RESULTS: Fifty-two cases fulfilled inclusion criteria. In 21 cases, all biopsies were sterile. Seventeen cases grew virulent organism(s). However, virulent organisms were not grown in 26% of biopsies from these cases. Thus, multiple biopsies identified the virulent organism in four cases that could have been missed with one biopsy. Seven infections due to SFOs were definitively identified; that would not have been possible with one biopsy. Fourteen of 296 biopsies grew contaminant SFOs in 13 cases; thus, two patients were identified as having SFO contaminant that would not have been possible with only one to two biopsies. In summary, multiple biopsies changed microbiological diagnosis in 13/52 cases (25%, 95% Confidence Interval 14-39%). Antibiotic treatment was narrowed in four cases of virulent organism infection, targeted to an SFO infection in five cases and held in two cases of SFO contamination.
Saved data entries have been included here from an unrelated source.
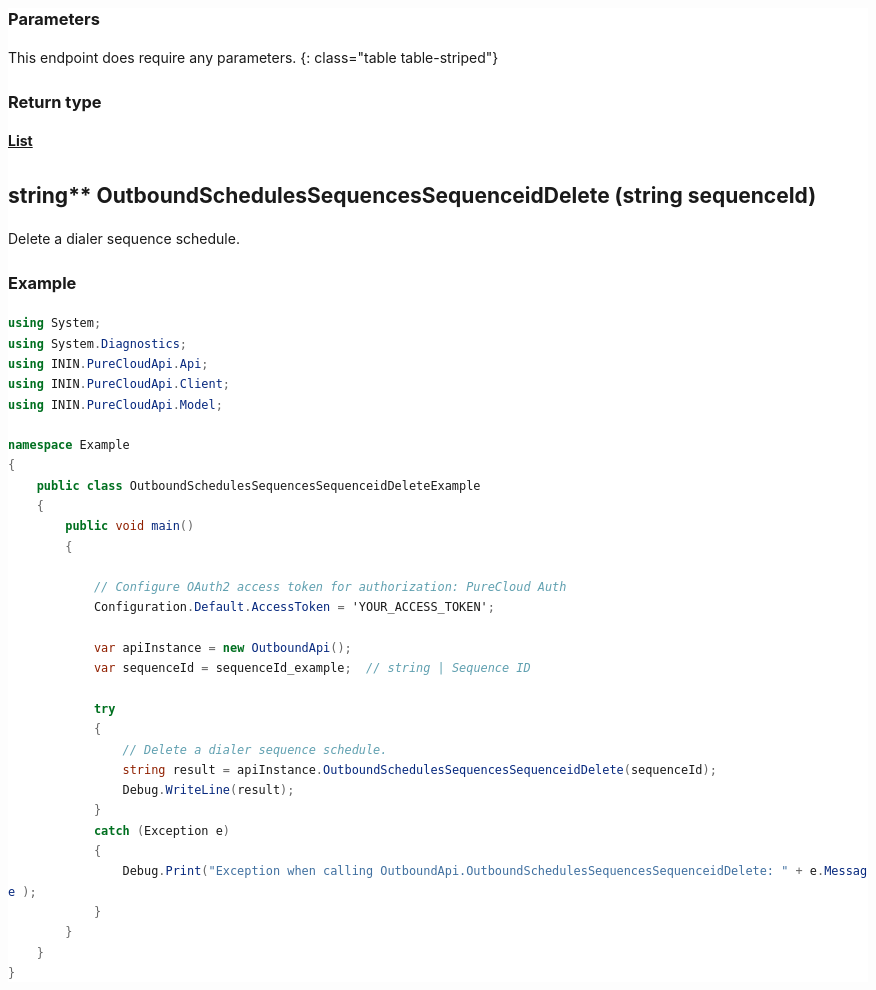 ### Parameters
This endpoint does require any parameters.
{: class="table table-striped"}

### Return type

[**List<SequenceSchedule>**](SequenceSchedule.md)

<a name="OutboundSchedulesSequencesSequenceidDelete"></a>
## string** OutboundSchedulesSequencesSequenceidDelete (string sequenceId)

Delete a dialer sequence schedule.



### Example
```csharp
using System;
using System.Diagnostics;
using ININ.PureCloudApi.Api;
using ININ.PureCloudApi.Client;
using ININ.PureCloudApi.Model;

namespace Example
{
    public class OutboundSchedulesSequencesSequenceidDeleteExample
    {
        public void main()
        {
            
            // Configure OAuth2 access token for authorization: PureCloud Auth
            Configuration.Default.AccessToken = 'YOUR_ACCESS_TOKEN';

            var apiInstance = new OutboundApi();
            var sequenceId = sequenceId_example;  // string | Sequence ID

            try
            {
                // Delete a dialer sequence schedule.
                string result = apiInstance.OutboundSchedulesSequencesSequenceidDelete(sequenceId);
                Debug.WriteLine(result);
            }
            catch (Exception e)
            {
                Debug.Print("Exception when calling OutboundApi.OutboundSchedulesSequencesSequenceidDelete: " + e.Message );
            }
        }
    }
}
```
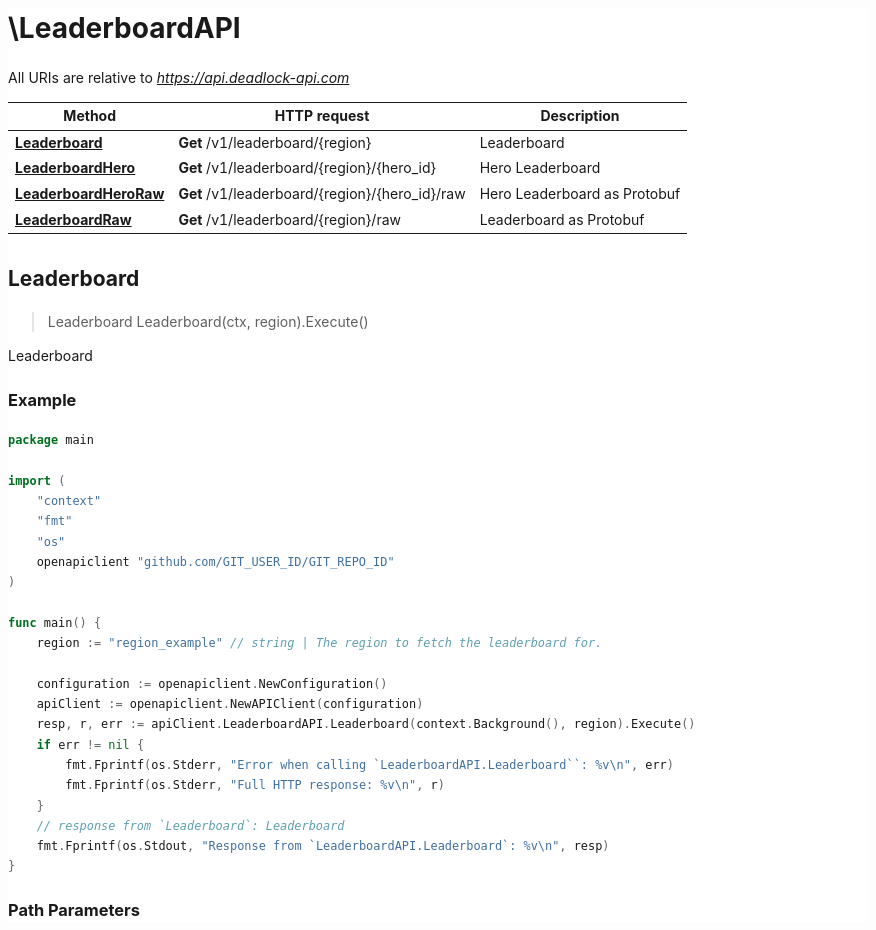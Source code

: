 # \LeaderboardAPI

All URIs are relative to *https://api.deadlock-api.com*

Method | HTTP request | Description
------------- | ------------- | -------------
[**Leaderboard**](LeaderboardAPI.md#Leaderboard) | **Get** /v1/leaderboard/{region} | Leaderboard
[**LeaderboardHero**](LeaderboardAPI.md#LeaderboardHero) | **Get** /v1/leaderboard/{region}/{hero_id} | Hero Leaderboard
[**LeaderboardHeroRaw**](LeaderboardAPI.md#LeaderboardHeroRaw) | **Get** /v1/leaderboard/{region}/{hero_id}/raw | Hero Leaderboard as Protobuf
[**LeaderboardRaw**](LeaderboardAPI.md#LeaderboardRaw) | **Get** /v1/leaderboard/{region}/raw | Leaderboard as Protobuf



## Leaderboard

> Leaderboard Leaderboard(ctx, region).Execute()

Leaderboard



### Example

```go
package main

import (
	"context"
	"fmt"
	"os"
	openapiclient "github.com/GIT_USER_ID/GIT_REPO_ID"
)

func main() {
	region := "region_example" // string | The region to fetch the leaderboard for.

	configuration := openapiclient.NewConfiguration()
	apiClient := openapiclient.NewAPIClient(configuration)
	resp, r, err := apiClient.LeaderboardAPI.Leaderboard(context.Background(), region).Execute()
	if err != nil {
		fmt.Fprintf(os.Stderr, "Error when calling `LeaderboardAPI.Leaderboard``: %v\n", err)
		fmt.Fprintf(os.Stderr, "Full HTTP response: %v\n", r)
	}
	// response from `Leaderboard`: Leaderboard
	fmt.Fprintf(os.Stdout, "Response from `LeaderboardAPI.Leaderboard`: %v\n", resp)
}
```

### Path Parameters
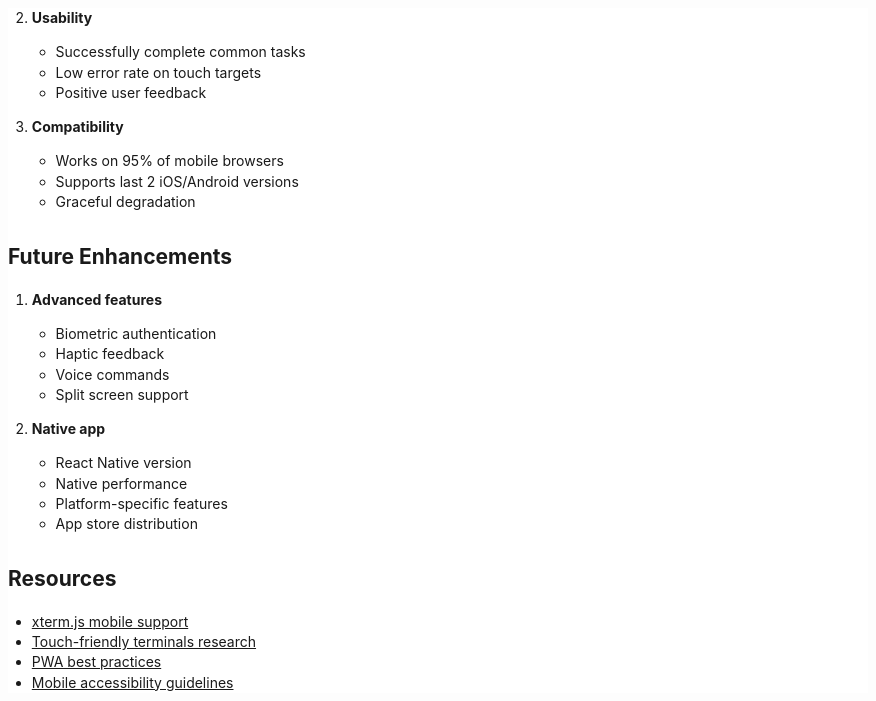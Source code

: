 2. **Usability**
   - Successfully complete common tasks
   - Low error rate on touch targets
   - Positive user feedback

3. **Compatibility**
   - Works on 95% of mobile browsers
   - Supports last 2 iOS/Android versions
   - Graceful degradation

## Future Enhancements

1. **Advanced features**
   - Biometric authentication
   - Haptic feedback
   - Voice commands
   - Split screen support

2. **Native app**
   - React Native version
   - Native performance
   - Platform-specific features
   - App store distribution

## Resources

- [xterm.js mobile support](https://github.com/xtermjs/xterm.js/issues/1101)
- [Touch-friendly terminals research](https://github.com/topics/mobile-terminal)
- [PWA best practices](https://web.dev/progressive-web-apps/)
- [Mobile accessibility guidelines](https://www.w3.org/WAI/mobile/)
In summary multiple biopsies changed postoperative antibiotic management in 11/52 cases (21%, 95% CI 11-25%) .
CONCLUSION: In comparison to one to two biopsies, five or more biopsies increased accuracy of diagnosis and altered post-operative antibiotic management in nearly one quarter of the cases.